From the records below, output exactly the lines running from the line containing "<td><b>受限</b> 2016-07-23</td>" through the line containing "<td>船长 / Ship Master</td>", and no others.

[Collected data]

===

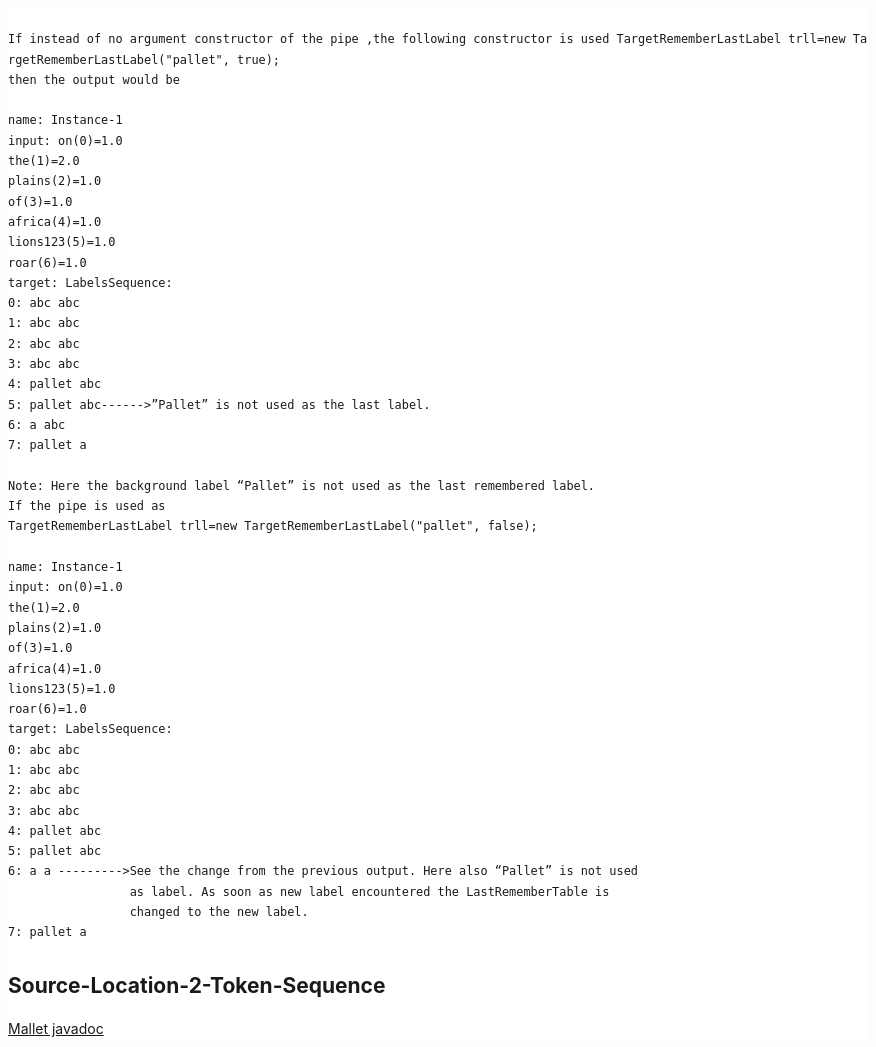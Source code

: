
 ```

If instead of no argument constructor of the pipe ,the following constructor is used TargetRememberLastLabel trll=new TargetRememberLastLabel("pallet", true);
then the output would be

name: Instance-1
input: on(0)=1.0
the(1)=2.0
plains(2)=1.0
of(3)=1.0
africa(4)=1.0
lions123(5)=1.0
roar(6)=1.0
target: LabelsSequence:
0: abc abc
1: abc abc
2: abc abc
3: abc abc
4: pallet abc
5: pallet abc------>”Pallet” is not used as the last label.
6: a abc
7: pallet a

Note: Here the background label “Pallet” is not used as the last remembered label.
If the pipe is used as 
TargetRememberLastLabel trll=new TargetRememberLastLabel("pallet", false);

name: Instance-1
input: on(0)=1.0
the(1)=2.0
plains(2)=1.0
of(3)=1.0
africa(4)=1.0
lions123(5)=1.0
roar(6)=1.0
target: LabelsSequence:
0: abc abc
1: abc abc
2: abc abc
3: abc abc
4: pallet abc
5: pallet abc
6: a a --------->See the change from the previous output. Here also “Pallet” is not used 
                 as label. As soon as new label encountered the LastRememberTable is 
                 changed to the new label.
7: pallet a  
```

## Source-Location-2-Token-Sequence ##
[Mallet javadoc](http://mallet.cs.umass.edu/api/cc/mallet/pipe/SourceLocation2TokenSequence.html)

===

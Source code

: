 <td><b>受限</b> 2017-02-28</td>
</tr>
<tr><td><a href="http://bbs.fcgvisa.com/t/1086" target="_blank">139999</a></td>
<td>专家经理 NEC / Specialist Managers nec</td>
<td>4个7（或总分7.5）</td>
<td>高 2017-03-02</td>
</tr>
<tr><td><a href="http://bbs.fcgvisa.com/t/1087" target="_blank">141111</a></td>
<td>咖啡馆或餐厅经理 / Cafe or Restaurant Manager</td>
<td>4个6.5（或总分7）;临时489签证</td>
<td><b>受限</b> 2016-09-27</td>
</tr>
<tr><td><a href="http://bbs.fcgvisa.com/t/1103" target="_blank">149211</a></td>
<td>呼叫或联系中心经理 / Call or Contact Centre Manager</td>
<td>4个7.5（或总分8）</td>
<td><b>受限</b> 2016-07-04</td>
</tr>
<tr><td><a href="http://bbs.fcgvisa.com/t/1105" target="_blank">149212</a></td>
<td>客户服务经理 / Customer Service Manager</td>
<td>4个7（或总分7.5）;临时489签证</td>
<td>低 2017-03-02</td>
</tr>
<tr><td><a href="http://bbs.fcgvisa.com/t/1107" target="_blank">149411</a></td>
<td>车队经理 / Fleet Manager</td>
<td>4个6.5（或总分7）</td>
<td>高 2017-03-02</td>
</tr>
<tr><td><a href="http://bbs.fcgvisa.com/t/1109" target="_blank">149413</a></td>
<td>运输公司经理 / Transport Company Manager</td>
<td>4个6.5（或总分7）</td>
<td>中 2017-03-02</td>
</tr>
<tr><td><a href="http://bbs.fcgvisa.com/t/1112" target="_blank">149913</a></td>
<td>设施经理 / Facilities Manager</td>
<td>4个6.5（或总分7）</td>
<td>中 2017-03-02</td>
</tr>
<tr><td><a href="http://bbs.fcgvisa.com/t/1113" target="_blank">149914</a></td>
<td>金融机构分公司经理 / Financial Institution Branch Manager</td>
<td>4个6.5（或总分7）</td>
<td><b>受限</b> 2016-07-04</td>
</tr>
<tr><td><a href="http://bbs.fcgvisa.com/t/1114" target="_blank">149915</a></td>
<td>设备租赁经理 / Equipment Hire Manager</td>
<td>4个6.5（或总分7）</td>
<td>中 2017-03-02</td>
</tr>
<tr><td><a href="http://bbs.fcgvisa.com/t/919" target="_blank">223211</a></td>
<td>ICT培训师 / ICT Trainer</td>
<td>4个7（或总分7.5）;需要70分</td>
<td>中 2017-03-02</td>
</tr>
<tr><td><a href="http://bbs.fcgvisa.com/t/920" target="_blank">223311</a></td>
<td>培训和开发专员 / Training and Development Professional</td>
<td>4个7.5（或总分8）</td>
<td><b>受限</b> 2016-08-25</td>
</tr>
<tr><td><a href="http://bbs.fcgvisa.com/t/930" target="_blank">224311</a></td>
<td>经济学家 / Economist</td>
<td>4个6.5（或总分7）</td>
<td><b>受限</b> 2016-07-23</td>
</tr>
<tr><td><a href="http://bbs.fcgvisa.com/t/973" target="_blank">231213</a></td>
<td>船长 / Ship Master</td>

===

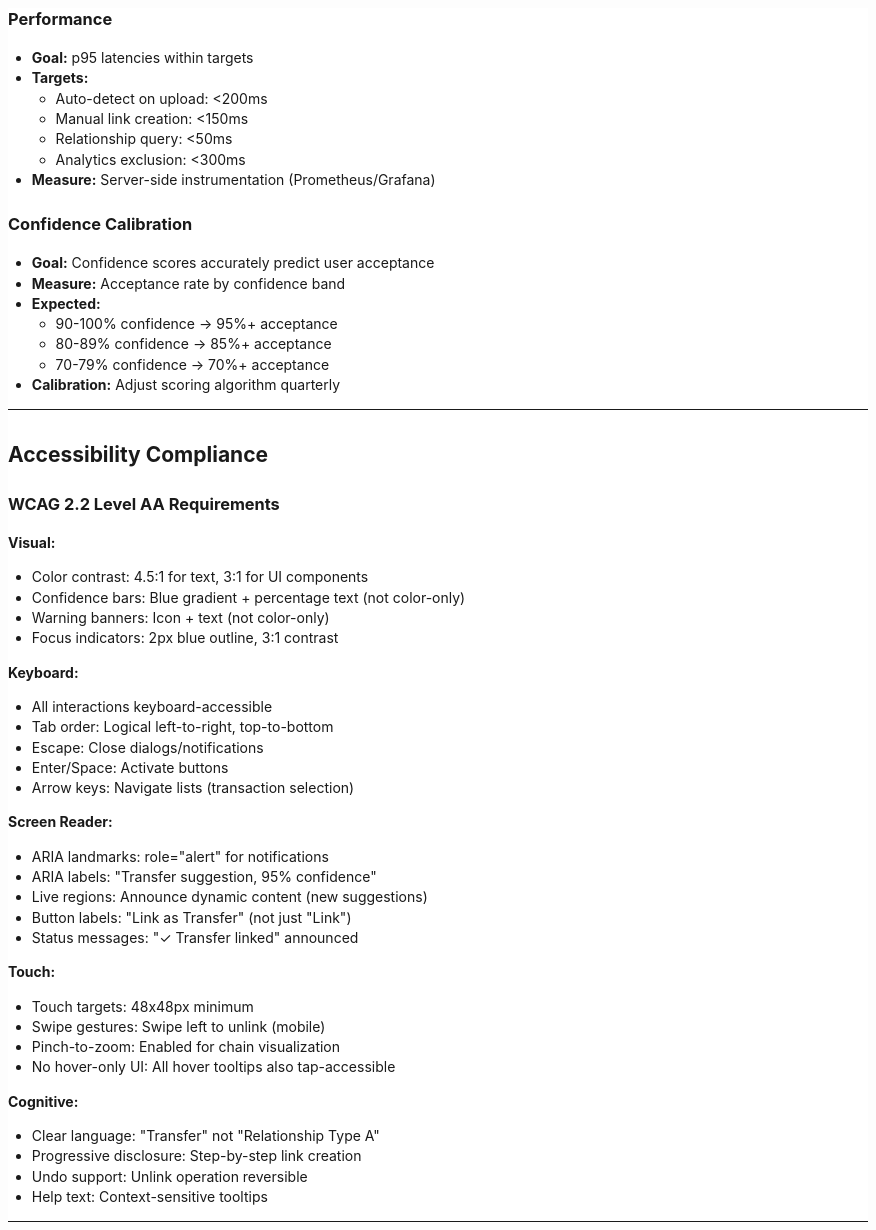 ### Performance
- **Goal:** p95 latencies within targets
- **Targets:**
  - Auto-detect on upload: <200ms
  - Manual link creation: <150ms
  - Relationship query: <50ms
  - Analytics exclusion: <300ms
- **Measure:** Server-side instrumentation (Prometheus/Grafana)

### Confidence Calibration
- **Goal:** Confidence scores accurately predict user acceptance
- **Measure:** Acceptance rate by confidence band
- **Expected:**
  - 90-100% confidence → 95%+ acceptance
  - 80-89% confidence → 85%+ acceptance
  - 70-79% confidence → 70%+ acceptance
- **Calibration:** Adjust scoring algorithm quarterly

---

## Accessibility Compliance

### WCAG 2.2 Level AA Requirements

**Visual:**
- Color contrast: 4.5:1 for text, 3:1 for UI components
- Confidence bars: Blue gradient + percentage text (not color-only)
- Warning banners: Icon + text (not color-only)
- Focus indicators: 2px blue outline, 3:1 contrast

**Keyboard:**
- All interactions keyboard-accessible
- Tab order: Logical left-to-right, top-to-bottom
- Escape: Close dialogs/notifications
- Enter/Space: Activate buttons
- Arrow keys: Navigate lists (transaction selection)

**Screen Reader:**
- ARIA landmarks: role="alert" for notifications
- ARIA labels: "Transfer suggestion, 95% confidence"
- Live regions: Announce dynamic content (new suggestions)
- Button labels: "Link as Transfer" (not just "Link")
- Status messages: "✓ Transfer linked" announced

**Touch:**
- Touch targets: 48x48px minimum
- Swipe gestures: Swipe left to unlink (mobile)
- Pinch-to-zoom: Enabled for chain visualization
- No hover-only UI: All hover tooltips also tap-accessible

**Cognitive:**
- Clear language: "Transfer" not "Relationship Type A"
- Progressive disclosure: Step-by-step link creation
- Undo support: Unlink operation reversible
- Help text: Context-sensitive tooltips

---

===

Answer space:
<td><b>受限</b> 2016-07-23</td>
</tr>
<tr><td><a href="http://bbs.fcgvisa.com/t/973" target="_blank">231213</a></td>
<td>船长 / Ship Master</td>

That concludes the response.